What are protocols and formats anyways?

(this page is part of the Family Guide to Digital Freedom, 2007 edition. Please do read that introduction to know more about the Guide, especially if you mean to comment this page. Thanks)

What are protocols and formats anyways?

We have already mentioned protocols and file formats several times, saying how important it is that they are open. Now let’s look at them a bit more in detail, in order to understand what these things are and how, and above all why, they can be made open (or closed, for that matter).

What are computer and communication protocols?

A protocol is a set of rules defining which messages two entities can exchange, to accomplish a task. The two entities can be either humans or computers. In the human case, for example, all the things to do or not do on the first (or on the third) date constitute a protocol, even if it is not an immutable one.

To understand even better just how important protocols are, try to compare operating systems and computers to people’s brains, and protocols or file formats to languages. Imagine that each human being was skillful enough to build his or her very own, one-of-a-kind computer, running unique software.

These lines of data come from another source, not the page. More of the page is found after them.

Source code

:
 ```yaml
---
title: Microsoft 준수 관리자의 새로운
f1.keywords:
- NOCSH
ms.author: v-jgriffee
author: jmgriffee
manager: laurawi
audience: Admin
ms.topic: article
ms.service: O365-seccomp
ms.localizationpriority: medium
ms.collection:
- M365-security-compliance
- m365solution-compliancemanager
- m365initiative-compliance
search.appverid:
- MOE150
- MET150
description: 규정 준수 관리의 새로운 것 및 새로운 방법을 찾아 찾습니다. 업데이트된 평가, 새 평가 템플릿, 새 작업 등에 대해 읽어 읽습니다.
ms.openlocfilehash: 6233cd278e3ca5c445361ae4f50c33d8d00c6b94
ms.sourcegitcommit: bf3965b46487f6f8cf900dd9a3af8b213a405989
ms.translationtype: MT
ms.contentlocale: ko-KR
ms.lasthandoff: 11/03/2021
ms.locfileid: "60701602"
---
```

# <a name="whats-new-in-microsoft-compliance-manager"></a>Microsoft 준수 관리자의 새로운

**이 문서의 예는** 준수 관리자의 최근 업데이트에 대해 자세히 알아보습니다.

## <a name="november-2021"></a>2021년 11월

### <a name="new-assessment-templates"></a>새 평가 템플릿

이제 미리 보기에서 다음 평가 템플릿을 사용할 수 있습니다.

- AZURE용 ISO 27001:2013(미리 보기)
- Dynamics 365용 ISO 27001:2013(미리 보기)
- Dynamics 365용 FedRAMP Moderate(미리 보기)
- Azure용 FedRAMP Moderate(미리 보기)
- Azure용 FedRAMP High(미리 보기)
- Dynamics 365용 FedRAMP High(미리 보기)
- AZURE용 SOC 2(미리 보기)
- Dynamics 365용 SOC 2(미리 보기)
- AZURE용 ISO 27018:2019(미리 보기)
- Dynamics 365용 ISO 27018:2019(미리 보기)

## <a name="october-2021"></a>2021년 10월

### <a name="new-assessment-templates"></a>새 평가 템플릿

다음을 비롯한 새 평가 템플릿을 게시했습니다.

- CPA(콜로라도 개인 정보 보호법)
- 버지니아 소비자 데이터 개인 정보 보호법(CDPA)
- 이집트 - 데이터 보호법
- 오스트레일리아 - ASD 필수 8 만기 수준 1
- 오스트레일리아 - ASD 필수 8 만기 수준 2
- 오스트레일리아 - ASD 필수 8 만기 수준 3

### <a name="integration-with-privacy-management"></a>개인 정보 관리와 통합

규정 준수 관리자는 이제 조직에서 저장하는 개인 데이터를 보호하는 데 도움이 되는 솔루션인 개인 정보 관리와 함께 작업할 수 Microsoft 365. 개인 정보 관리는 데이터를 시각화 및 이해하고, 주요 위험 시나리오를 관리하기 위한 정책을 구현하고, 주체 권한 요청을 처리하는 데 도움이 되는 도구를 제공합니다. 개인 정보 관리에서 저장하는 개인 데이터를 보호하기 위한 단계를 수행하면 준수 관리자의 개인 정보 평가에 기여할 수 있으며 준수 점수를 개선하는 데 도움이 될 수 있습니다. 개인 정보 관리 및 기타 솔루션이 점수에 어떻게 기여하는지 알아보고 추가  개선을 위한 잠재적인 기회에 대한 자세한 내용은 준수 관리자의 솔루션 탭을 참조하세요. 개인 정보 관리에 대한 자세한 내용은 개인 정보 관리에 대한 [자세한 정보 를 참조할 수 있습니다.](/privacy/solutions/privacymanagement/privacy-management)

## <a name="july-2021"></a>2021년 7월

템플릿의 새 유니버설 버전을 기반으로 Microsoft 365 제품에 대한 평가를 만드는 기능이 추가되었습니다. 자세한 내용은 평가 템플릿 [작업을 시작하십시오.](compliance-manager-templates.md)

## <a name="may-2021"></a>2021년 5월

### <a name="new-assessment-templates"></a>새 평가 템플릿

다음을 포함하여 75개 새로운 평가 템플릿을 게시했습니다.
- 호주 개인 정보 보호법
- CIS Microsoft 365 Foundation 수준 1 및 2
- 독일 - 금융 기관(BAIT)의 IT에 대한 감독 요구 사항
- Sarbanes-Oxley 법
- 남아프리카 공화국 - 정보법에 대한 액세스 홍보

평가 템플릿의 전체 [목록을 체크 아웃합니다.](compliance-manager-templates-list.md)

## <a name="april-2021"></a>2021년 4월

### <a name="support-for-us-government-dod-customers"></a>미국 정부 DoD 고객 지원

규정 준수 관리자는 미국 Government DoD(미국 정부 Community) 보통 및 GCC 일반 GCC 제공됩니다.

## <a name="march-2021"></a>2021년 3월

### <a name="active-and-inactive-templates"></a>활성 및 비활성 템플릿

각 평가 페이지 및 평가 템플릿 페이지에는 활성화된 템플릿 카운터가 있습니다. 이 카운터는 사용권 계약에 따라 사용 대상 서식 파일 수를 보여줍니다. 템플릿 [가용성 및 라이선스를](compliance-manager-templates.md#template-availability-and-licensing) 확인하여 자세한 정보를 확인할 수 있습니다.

As long as all these computers were still using the same communication protocol, you could still have an Internet, just as millions of human beings with largely different brains can still communicate about many things without any ambiguity, as long as they use the same language and, of course, don’t lie. Protocols also define how the messages are formatted, i.e. of which and how many symbols they can be composed, and how to handle errors or interruptions in the communication.

What are file formats?

Any document stored as a sequence of digital bits inside a computer is a file. A file format is the set of rules that specify which bits mean what depending on their position and order within the file itself. A certain sequence of bits right at the beginning of the file, for example may mean “this is a text document created (and editable) only with the program called XYZ 2007”. Theoretically, the same sequence of bits later on may mean an altogether different thing, like the letter W, or “Underline the following word”.

The critical role of standards

Computer formats and communication protocols have real value only when they are formally recognized as official standards. As far as we are concerned, a standard is any set of rules which describe in full detail how to accomplish some generic task, which has been accepted by the computers, individuals or companies usually performing that task. A standard can be proprietary or non proprietary, open or closed.

In this context, closed means that not everybody is allowed to know what the rules are, or is allowed to use the standard altogether. You might have to pay a fee, commit to respecting some terms of use, or be simply told that you have no business looking into the standard.

Non-proprietary means that the rules do not belong to any single individual or company, but to some (generally non-profit, more or less open) community which has been acknowledged as competent and the ultimate court whenever the standard itself is concerned. A non-proprietary standard is something that only the whole community maintaining it can change. A proprietary standard belongs to one (maybe for-profit) company. Even if it is entirely published, that company can change it at will, whenever they feel like it, and without being forced in any way to inform all others of which changes where made. End users don’t notice this fact because they continue to do the same things in the same ways with their computers. Of course, this is true only as long as the company which owns the proprietary standard continues to release its software and as long as the end users can afford it.

For proprietary software producers, closed standards for file formats are an excellent way to force their customers to keep buying only their products. Once a personal diary, a contract or a business report have been saved inside a computer in a format which can only be read by one software program, never mind copyright! That document belongs to the developer or company who developed that program. There is no way to retrieve it, unless one is a very competent programmer with a lot of spare time, if the original program itself cannot be used anymore because it became too expensive or for any other reason.

Only through closed standards software producers can ask and justify higher prices at every release: their position is that they only have incentive to innovate (for the common good, of course) if they know that they can get such prices for new versions forced on end users every few years. If any bright idea should pass through the slow procedures of some committee, they say, and eventually be made public so everybody can make a profit out of it, it would be the death of innovation. The truth, instead, is that society can progress only if most computer file formats remain stable, completely open and there are no unnecessary duplicates. Humankind went in just a few centuries from runes on stone to wireless instant messaging, passing through printing presses, typewriters and fax machines. This happened exactly because the alphabets remained almost unchanged in that whole period, preserving knowledge: if every generation had had to stop to rewrite every written document in another alphabet, nobody would have get anything done.